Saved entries
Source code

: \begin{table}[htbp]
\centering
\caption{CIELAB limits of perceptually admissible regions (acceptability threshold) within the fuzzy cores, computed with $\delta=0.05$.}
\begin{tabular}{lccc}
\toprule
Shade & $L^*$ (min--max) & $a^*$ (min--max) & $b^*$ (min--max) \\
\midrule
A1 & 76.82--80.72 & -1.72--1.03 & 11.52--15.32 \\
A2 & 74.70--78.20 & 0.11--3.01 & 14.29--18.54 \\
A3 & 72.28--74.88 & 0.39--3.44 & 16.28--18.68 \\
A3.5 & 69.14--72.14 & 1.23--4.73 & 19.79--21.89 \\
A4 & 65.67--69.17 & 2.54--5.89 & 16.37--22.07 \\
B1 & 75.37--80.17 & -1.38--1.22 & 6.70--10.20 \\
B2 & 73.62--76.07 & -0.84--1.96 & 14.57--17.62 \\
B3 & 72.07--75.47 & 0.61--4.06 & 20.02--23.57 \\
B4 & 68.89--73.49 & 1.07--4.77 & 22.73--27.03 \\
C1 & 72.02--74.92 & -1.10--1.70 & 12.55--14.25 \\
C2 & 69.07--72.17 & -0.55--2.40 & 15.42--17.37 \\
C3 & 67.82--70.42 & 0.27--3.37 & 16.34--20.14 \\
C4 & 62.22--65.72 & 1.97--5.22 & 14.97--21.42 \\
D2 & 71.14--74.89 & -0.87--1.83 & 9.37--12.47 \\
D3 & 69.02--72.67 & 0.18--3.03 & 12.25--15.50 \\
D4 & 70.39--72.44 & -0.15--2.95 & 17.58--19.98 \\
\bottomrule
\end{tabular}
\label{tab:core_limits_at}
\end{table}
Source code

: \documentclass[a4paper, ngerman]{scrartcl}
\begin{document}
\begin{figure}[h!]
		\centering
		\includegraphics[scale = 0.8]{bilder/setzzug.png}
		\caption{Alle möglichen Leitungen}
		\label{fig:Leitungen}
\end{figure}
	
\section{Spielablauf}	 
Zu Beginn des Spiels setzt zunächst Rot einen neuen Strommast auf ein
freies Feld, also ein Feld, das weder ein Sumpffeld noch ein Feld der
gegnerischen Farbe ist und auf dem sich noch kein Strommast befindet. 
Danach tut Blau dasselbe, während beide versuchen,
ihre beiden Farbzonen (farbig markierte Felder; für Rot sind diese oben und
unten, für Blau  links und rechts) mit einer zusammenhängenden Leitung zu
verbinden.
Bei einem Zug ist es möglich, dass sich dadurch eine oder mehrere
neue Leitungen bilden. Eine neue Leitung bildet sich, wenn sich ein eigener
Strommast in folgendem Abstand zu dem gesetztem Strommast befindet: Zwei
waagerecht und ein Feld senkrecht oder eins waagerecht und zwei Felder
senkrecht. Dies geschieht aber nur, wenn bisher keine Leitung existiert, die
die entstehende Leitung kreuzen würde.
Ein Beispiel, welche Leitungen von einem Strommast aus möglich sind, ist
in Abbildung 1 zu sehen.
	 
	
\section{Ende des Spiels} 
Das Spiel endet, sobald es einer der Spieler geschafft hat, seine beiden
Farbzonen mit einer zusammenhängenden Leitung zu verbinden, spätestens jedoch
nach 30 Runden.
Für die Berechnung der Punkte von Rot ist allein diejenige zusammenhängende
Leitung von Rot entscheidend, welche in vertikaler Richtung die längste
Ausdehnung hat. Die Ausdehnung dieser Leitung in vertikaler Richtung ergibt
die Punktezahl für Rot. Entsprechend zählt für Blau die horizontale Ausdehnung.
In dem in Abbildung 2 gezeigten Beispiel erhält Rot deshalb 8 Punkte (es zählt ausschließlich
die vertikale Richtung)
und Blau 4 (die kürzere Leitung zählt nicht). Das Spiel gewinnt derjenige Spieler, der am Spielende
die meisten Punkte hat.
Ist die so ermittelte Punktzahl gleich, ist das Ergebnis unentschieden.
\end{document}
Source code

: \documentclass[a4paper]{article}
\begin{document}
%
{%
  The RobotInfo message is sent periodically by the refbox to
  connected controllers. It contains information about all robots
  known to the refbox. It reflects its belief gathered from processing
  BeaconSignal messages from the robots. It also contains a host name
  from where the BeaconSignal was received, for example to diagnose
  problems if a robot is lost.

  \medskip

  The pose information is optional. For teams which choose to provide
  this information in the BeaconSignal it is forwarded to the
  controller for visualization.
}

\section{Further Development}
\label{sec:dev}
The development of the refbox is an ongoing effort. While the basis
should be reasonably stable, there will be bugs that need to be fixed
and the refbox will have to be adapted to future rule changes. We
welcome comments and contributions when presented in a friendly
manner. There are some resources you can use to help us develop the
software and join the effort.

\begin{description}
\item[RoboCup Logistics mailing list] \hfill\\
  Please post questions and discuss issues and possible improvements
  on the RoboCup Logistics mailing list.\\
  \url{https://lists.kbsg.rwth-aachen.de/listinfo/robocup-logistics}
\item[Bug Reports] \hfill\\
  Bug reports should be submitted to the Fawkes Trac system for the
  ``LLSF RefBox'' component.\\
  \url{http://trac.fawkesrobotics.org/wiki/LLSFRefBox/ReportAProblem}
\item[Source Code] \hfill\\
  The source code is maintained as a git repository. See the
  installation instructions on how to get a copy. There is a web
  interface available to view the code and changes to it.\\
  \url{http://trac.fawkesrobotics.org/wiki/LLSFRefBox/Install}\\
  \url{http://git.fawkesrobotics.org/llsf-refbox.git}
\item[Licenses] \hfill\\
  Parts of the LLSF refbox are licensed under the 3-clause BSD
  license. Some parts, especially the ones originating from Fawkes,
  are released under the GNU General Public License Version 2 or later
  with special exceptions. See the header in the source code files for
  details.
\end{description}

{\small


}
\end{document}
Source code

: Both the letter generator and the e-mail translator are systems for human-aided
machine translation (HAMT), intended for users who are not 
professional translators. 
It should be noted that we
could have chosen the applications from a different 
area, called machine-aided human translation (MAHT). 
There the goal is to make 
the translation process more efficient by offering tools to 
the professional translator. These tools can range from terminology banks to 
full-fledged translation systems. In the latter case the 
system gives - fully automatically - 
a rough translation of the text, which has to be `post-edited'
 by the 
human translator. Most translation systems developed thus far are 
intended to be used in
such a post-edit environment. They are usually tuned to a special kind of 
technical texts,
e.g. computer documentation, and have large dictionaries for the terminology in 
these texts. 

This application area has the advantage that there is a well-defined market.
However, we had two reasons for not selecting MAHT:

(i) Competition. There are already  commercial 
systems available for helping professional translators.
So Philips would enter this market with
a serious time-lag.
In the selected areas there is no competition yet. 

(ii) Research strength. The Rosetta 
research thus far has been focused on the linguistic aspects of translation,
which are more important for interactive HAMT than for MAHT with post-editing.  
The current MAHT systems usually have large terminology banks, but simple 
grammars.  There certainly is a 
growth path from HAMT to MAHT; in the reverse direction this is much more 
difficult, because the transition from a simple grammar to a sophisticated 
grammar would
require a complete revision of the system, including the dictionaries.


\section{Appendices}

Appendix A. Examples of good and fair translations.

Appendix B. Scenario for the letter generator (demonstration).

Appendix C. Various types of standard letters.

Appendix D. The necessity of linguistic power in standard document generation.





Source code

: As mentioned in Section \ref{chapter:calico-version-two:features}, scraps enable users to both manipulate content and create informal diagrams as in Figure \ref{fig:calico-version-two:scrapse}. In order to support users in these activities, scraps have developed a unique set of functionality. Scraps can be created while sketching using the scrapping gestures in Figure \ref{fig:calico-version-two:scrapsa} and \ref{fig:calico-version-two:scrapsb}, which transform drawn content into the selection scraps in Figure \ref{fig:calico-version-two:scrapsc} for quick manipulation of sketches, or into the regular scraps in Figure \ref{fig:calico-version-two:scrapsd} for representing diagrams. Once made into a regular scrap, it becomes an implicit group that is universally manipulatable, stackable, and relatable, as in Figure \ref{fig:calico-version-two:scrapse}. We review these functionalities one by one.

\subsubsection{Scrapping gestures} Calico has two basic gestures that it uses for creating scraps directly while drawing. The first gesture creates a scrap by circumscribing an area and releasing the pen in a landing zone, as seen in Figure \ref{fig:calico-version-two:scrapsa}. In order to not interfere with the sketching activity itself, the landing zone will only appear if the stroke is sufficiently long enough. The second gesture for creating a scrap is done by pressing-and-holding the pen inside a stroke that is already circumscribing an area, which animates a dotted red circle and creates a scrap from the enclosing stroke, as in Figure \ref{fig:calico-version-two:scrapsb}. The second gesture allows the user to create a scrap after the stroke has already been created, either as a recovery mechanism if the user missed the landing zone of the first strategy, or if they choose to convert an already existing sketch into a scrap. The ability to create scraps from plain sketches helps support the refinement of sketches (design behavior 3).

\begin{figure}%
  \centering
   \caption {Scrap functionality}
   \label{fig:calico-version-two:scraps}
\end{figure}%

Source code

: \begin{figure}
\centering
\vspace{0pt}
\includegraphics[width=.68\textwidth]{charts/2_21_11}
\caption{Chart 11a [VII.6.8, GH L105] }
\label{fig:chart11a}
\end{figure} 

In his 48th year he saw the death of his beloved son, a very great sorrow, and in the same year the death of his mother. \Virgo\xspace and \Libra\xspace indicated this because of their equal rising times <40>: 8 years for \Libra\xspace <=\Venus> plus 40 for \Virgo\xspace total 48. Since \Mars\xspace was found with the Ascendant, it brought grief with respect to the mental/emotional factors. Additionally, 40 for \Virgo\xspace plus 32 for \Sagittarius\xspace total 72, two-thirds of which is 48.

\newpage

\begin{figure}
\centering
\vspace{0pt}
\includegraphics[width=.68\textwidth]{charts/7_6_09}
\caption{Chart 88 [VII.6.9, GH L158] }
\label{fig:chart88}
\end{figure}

_Your task_: Copy out only the lines of the records above from the one with "C4 & 62.22--65.72" through the one with "neue Leitungen bilden.", exactly as they stand, both included.

_Solution to this task_:
C4 & 62.22--65.72 & 1.97--5.22 & 14.97--21.42 \\
D2 & 71.14--74.89 & -0.87--1.83 & 9.37--12.47 \\
D3 & 69.02--72.67 & 0.18--3.03 & 12.25--15.50 \\
D4 & 70.39--72.44 & -0.15--2.95 & 17.58--19.98 \\
\bottomrule
\end{tabular}
\label{tab:core_limits_at}
\end{table}
Source code

: \documentclass[a4paper, ngerman]{scrartcl}
\begin{document}
\begin{figure}[h!]
		\centering
		\includegraphics[scale = 0.8]{bilder/setzzug.png}
		\caption{Alle möglichen Leitungen}
		\label{fig:Leitungen}
\end{figure}
	
\section{Spielablauf}	 
Zu Beginn des Spiels setzt zunächst Rot einen neuen Strommast auf ein
freies Feld, also ein Feld, das weder ein Sumpffeld noch ein Feld der
gegnerischen Farbe ist und auf dem sich noch kein Strommast befindet. 
Danach tut Blau dasselbe, während beide versuchen,
ihre beiden Farbzonen (farbig markierte Felder; für Rot sind diese oben und
unten, für Blau  links und rechts) mit einer zusammenhängenden Leitung zu
verbinden.
Bei einem Zug ist es möglich, dass sich dadurch eine oder mehrere
neue Leitungen bilden. Eine neue Leitung bildet sich, wenn sich ein eigener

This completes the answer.